Nessa rota nativa, sempre seguida pela dupla Luli & Lucina sem conexões com o som feito para o mercado, É tudo um (outra música da década de 1990) também se impõe na safra inédita ao mapear batuques e ritmos do nordeste do Brasil com acento afro-percussivo e letra metalinguística.
Mãe terra (tema enraizado nos anos 1970) se assenta na mesma forte base percussiva, ecoando a fertilidade do solo nacional adubado pelos indígenas. O universo indígena inspira a delicadeza de Tempo tapuia (2010).
Aliás, o tempo da música de Luli & Lucina é pautado pela serenidade. A canção Tudo é já (2015) contraria na suavidade do arranjo a urgência existencial sugerida pelo título.
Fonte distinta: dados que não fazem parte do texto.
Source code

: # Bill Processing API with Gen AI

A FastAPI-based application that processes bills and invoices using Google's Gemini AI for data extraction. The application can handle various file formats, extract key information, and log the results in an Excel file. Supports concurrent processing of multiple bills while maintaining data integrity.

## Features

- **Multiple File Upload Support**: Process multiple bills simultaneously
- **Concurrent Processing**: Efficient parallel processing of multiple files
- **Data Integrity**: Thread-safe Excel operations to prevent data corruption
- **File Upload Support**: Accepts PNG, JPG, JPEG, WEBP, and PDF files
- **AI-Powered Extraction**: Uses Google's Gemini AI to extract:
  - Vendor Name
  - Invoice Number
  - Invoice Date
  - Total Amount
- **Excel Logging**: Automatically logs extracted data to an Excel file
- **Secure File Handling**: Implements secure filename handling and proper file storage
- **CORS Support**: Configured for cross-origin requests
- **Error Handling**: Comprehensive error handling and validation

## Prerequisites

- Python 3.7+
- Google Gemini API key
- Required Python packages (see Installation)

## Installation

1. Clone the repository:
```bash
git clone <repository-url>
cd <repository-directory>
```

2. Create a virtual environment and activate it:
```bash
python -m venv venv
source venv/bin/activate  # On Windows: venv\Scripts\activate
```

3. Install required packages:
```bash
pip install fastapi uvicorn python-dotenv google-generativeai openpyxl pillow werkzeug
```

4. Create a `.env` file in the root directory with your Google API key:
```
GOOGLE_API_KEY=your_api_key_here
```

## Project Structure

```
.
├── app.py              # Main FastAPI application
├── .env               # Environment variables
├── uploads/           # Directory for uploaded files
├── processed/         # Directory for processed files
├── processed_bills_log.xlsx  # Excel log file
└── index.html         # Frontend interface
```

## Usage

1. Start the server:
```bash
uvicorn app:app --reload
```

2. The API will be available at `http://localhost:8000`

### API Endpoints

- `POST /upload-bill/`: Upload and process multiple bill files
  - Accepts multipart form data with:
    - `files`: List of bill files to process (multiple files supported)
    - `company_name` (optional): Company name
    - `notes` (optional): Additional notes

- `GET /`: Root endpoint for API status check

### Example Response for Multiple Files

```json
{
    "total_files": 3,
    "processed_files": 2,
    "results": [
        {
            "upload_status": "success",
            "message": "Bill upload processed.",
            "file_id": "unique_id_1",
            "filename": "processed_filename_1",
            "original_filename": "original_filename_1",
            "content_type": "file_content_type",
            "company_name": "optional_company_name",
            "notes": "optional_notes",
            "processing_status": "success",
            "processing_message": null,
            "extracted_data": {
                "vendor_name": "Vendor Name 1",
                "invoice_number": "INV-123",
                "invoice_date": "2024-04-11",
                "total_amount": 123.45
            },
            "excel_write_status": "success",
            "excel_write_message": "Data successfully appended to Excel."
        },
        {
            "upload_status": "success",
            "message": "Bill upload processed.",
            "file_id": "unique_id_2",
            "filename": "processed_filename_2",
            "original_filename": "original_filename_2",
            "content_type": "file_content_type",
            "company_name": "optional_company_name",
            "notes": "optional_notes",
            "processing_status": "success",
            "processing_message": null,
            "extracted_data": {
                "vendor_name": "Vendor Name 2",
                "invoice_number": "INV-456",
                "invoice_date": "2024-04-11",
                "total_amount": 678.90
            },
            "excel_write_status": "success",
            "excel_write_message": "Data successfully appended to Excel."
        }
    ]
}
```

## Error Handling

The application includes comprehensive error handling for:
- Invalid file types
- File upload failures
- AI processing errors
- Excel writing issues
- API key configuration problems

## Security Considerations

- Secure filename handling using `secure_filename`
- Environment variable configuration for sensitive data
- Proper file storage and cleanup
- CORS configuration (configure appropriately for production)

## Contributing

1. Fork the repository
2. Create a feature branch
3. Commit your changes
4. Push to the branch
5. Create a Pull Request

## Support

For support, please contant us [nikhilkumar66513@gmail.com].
Já 9.16 (1973 / 1974) expõe esse tempo próprio em gravação que inclui texto falado por Zélia Duncan, voz recorrente no disco, ouvida também de forma mais explícita no canto de Barra Leblon.
Na viagem tranquila de Nave em movimento, Lucina também serve Banquete, música composta nos anos 1990 e gravada por Luhli em 2006.
Fruto da natureza das matas, dos rios e dos ventos, como exemplificam os versos da derradeira canção Na primeira brisa (composta em 2017 e gravada com vocais de Júlia Borges, filha de Luhli com Luiz Fernando) e da música Luta é dia a dia (tema dos anos 1970, de toque ruralista acentuado pelo acordeom de Marcelo Caldi), o repertório autoral da dupla soa de fato artesanal, como sublinha o subtítulo do álbum produzido por Patrícia Ferraz sob direção artística de Lucina.
Os arranjos contribuem para que essa música ressoe em harmonia e aplanam o conjunto da obra reunida no disco, ainda que haja naturais desníveis entre as treze composições, safra que abarca Na noite de um amanhã – música da década de 1970, feita pela dupla em parceria com Mário Avelar e gravada com adição dos versos de Lugares são pousos, recitados pelo autor, o poeta arrudA – e Misturada cabana – parceria da dupla com Joãozinho Gomes gravada pelo coautor em 1991 e que ecoa, como diz a letra, mix de gueto e quilombo, fincado na força dos tambores.
Por ser orgânica, a música de Luli & Lucina atravessa o tempo e o Brasil, brotando e pousando com vigor na safra inédita de Nave em movimento.